Chapitre 50 : La bataille entendue (partie 1)

8 minutes de lecture

Piotyr

Ma première campagne est sans doute la plus importante de l’histoire ! Les armées ont été réunies et se sont mises en marches sous le commandement du duc de Tarmak derrière la veuve d’Isgar. Je n’ai pas chômé pour autant et, entre la fin du congrès et notre départ, j’ai continué à glaner autant de soutien que je pouvais. Le comte de Mourminsk et celui d’Arah ont rejoint la semi-révolte du duc de Cracvonia en Orania rendant ses exigences de paix et de destruction des humains plus sérieuses que jamais. J’ai bien essayé de rallier le royaume d’Ishka mais, comme il fallait s’y attendre, les liens du sang ont joué et le roi n’a en aucun cas voulu lutter contre son petit-fils.
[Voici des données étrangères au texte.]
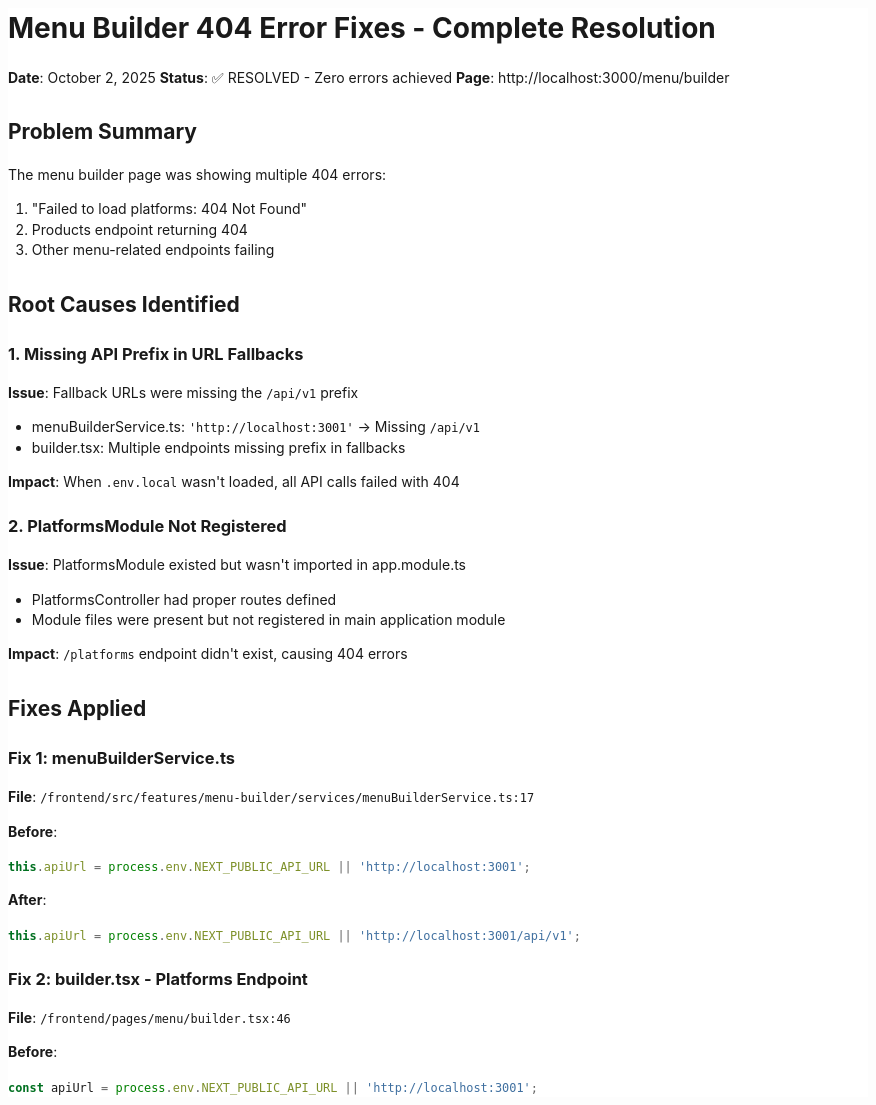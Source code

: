 # Menu Builder 404 Error Fixes - Complete Resolution

**Date**: October 2, 2025
**Status**: ✅ RESOLVED - Zero errors achieved
**Page**: http://localhost:3000/menu/builder

## Problem Summary

The menu builder page was showing multiple 404 errors:
1. "Failed to load platforms: 404 Not Found"
2. Products endpoint returning 404
3. Other menu-related endpoints failing

## Root Causes Identified

### 1. Missing API Prefix in URL Fallbacks
**Issue**: Fallback URLs were missing the `/api/v1` prefix
- menuBuilderService.ts: `'http://localhost:3001'` → Missing `/api/v1`
- builder.tsx: Multiple endpoints missing prefix in fallbacks

**Impact**: When `.env.local` wasn't loaded, all API calls failed with 404

### 2. PlatformsModule Not Registered
**Issue**: PlatformsModule existed but wasn't imported in app.module.ts
- PlatformsController had proper routes defined
- Module files were present but not registered in main application module

**Impact**: `/platforms` endpoint didn't exist, causing 404 errors

## Fixes Applied

### Fix 1: menuBuilderService.ts
**File**: `/frontend/src/features/menu-builder/services/menuBuilderService.ts:17`

**Before**:
```typescript
this.apiUrl = process.env.NEXT_PUBLIC_API_URL || 'http://localhost:3001';
```

**After**:
```typescript
this.apiUrl = process.env.NEXT_PUBLIC_API_URL || 'http://localhost:3001/api/v1';
```

### Fix 2: builder.tsx - Platforms Endpoint
**File**: `/frontend/pages/menu/builder.tsx:46`

**Before**:
```typescript
const apiUrl = process.env.NEXT_PUBLIC_API_URL || 'http://localhost:3001';
```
Les pièces sont néanmoins en place et il suffit désormais de remporter une victoire pour que l’autorité de Stanislas s’effondre. Avec vingt-mille soldats et un millier de chevaliers renforcés de trois-cents prêtres nous marchons donc entre les champs et les forêts d’Aartov. Ce pays est si différent d’Isgar. Tandis que nous avons des plaines de roches, des élevages, des plantations où c’est possible et des bois touffus Aartov semble parsemé de champs, d’immense forêts pourtant peu denses et de lacs. En comparaison d’où je viens ce pays ressemble à un paradis d’autant plus que les températures y sont bien plus clémentes.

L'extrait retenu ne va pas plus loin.